In keeping with ongoing efforts by me and my intrepid colleague S to force Market Day into the public consciousness, let me be the very first person this morning to wish you a very happy Market Day!
This holiday is currently officially celebrated by only two people--the aforementioned me and S--but you've probably been unconsciously celebrating it for years, or at least as long as you've spent the workday before Thanksgiving scribbling out grocery lists and bemoaning the need to stay in the office when you really should be out getting a jumpstart on Thanksgiving fun. Because, let's face it: Thanksgiving is the best holiday ever, as it is based on food, drink, family, friends, and football, with the most pressing issue not being oh my god what am I supposed to buy Aunt Myrtle for a gift this year but the much delicious-er question hmmm, should I bother with the token scrap of turkey this year or just go for the plate full of stuffing and mashed potatoes? Not that it's ever really a question, of course. Sleep well, turkeys! I do not want your meat! I just want the delicious juices that come out of your legs, thighs, and breast for gravy, lots and lots of gravy! Can you arrange that?

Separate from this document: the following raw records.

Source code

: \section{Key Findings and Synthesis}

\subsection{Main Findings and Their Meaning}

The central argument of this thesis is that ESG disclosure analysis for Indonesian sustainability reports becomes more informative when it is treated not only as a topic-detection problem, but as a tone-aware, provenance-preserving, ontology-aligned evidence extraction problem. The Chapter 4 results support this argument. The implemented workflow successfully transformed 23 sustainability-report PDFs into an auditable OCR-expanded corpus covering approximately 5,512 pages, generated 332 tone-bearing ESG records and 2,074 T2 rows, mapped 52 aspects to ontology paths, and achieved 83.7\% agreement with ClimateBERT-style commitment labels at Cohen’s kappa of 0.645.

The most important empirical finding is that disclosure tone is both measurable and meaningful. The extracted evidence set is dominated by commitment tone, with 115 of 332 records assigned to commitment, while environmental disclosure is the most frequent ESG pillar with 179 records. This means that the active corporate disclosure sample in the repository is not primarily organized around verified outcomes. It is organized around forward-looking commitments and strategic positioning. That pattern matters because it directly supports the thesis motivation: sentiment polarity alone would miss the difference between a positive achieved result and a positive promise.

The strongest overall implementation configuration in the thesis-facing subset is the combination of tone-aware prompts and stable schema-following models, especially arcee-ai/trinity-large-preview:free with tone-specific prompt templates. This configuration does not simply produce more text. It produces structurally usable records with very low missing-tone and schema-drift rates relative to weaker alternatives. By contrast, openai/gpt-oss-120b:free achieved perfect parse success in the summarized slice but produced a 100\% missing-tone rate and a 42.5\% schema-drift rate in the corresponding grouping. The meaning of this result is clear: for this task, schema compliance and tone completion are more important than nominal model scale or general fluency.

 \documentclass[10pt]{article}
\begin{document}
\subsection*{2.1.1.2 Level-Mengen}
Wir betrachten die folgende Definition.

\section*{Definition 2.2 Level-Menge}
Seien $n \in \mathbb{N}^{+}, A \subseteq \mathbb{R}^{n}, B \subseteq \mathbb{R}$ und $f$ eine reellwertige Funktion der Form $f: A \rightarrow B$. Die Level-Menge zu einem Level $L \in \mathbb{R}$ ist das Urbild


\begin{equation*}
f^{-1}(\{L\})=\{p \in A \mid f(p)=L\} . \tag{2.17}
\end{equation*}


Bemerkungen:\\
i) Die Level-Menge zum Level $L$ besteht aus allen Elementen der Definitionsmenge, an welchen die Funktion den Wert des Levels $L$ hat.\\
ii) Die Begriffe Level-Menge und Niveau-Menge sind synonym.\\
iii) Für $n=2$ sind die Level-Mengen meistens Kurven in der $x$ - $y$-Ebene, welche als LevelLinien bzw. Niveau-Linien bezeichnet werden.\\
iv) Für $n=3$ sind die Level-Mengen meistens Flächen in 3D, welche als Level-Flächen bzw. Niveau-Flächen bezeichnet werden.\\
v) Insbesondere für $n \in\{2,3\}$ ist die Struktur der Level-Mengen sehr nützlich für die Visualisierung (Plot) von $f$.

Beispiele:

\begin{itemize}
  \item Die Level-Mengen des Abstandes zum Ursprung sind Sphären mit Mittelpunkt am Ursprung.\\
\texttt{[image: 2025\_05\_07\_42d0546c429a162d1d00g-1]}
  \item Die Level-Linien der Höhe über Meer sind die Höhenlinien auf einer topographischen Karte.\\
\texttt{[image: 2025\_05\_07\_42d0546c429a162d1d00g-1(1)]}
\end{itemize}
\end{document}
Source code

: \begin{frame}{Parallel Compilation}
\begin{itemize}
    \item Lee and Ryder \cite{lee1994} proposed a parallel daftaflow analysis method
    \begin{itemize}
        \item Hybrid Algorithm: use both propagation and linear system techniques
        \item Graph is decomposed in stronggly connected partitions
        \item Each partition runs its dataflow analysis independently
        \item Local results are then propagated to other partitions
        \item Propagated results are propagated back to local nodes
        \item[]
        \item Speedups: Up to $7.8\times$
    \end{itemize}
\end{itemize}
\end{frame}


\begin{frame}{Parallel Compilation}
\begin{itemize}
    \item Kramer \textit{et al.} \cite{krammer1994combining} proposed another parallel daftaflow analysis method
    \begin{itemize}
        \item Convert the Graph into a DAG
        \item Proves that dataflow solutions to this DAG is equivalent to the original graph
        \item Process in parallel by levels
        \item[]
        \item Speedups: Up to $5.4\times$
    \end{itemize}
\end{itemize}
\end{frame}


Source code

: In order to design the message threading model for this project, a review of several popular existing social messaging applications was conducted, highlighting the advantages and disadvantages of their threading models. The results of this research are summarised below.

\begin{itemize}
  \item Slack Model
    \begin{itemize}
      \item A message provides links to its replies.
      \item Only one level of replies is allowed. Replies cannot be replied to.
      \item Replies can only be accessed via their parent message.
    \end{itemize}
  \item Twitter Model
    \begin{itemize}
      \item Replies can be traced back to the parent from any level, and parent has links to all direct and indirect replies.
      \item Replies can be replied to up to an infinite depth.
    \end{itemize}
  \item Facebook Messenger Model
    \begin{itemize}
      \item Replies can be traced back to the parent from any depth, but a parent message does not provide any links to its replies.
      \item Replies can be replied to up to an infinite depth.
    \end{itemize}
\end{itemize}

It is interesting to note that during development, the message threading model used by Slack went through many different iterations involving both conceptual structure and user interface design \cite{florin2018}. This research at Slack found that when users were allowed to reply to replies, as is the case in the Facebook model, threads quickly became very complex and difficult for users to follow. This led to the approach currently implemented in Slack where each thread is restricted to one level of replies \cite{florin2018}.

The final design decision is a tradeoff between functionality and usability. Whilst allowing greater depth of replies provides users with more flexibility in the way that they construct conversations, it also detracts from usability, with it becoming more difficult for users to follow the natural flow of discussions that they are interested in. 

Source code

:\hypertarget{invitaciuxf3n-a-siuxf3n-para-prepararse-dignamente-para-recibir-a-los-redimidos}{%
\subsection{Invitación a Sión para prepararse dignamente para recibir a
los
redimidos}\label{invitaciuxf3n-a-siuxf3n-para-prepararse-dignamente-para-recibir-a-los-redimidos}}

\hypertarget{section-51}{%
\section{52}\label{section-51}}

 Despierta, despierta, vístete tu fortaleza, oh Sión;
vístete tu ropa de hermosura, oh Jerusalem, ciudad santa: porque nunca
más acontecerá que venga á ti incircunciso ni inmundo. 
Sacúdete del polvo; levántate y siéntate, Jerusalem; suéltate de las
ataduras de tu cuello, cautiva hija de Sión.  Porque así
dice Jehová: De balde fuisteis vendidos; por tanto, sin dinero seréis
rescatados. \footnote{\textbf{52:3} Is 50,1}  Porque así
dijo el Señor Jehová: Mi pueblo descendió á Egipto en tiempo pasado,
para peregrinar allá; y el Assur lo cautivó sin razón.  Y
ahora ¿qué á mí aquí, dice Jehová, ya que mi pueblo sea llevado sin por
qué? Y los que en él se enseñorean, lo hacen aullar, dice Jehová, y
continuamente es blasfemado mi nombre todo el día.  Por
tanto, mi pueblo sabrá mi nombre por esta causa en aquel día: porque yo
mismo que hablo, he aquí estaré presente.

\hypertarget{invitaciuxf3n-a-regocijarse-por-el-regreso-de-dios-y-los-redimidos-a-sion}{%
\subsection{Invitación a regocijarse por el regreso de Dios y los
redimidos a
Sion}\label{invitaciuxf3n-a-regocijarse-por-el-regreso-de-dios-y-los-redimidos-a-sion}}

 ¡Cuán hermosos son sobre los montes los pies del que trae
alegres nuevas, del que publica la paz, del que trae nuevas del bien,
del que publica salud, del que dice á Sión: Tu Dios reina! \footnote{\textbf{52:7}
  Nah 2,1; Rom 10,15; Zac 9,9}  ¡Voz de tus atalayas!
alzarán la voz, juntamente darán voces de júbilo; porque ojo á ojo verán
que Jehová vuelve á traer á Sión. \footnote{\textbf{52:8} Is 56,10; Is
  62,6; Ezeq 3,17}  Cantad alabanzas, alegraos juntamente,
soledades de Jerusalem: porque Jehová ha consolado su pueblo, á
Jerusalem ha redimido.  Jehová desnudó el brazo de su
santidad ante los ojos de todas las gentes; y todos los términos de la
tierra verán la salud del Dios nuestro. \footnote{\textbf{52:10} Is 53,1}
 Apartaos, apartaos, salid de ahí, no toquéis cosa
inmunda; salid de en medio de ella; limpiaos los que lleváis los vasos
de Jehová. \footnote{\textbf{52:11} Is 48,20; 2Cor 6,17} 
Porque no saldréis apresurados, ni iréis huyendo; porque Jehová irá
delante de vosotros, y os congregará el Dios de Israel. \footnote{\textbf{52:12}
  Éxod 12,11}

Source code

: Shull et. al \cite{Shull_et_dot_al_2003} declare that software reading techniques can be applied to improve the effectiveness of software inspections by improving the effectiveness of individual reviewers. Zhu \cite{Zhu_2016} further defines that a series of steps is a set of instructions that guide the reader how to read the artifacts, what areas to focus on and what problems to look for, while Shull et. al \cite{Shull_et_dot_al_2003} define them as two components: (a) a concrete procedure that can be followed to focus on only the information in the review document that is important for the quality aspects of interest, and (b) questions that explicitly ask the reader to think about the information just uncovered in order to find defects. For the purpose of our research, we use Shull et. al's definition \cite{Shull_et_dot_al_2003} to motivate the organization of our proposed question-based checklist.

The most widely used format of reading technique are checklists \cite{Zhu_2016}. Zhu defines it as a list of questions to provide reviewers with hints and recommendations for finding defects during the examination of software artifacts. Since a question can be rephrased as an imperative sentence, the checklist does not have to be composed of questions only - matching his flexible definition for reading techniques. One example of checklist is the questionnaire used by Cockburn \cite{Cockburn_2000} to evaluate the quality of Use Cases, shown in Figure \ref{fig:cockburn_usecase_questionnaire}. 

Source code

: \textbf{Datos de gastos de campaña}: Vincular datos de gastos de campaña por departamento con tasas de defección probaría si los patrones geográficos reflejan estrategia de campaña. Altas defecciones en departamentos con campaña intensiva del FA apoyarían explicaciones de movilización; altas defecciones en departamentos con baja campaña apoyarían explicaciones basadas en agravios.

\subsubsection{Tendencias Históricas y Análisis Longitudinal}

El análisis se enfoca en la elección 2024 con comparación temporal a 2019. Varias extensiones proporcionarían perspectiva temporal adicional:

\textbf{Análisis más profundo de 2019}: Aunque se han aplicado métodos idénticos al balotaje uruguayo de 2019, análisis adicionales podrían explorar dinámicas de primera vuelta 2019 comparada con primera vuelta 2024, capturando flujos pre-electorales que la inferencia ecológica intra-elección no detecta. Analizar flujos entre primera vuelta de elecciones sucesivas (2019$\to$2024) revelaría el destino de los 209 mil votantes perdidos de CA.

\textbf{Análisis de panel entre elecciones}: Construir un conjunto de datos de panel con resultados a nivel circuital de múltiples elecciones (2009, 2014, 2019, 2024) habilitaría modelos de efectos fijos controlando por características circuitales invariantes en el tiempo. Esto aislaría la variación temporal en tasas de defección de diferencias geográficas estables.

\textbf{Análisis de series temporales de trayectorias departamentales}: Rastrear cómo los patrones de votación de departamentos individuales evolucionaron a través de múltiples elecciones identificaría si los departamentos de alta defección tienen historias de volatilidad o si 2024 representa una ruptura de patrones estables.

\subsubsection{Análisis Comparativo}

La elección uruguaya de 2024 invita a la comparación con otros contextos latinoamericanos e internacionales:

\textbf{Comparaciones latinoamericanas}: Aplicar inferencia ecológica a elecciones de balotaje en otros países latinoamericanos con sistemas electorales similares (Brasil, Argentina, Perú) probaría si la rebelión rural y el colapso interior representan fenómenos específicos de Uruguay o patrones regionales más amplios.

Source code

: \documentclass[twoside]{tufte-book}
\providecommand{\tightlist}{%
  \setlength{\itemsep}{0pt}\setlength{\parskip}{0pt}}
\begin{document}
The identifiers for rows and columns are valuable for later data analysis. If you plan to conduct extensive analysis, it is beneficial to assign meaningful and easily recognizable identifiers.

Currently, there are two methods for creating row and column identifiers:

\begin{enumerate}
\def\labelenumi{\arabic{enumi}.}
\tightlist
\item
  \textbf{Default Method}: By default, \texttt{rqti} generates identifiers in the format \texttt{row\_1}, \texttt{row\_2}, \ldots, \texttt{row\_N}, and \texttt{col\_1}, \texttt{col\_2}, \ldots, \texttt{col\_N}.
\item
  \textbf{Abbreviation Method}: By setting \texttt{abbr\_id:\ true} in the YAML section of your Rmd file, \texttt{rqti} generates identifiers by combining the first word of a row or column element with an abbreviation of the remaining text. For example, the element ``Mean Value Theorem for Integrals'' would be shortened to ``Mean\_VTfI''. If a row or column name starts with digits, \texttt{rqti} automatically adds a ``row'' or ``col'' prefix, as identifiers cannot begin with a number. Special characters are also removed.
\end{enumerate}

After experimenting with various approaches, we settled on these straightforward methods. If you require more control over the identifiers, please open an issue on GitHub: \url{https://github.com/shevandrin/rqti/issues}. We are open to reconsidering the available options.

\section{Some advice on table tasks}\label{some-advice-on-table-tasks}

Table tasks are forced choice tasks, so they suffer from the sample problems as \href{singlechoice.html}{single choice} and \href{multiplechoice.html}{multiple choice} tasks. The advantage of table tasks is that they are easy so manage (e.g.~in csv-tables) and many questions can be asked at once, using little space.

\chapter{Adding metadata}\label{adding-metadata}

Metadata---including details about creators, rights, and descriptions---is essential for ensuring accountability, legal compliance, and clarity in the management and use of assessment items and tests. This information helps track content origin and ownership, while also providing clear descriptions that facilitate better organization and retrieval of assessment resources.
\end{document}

The downside to Thanksgiving is that it's just one day surrounded on either side by work, which leaves you scrambling after work to go shopping and cook stuff if you're a pre-preparer kind of person and crams an awful lot of holiday anticipation, celebration, and letdown into one 24-hour period. So S and I decided last year that the day before Thanksgiving should be an official holiday--it's not like anyone's concentrating in here that day anyhow--on which you're expected to go grocery shopping for Thursday, drink, and generally knock off early. And so we shall call this holiday "Market Day," and there will be the requisite rejoicing.
The boss hasn't gone for it yet, so for a second straight year we're celebrating Market Day in the office--le sigh--with colored lights, coffee with "cream," if ye know what I mean, laddie, and I think ye do, and warm thoughts of the baked goods we would be enjoying if we'd gotten around to baking anything. The holiday season is off to a shotgun start! Happy yam shopping to you and yours!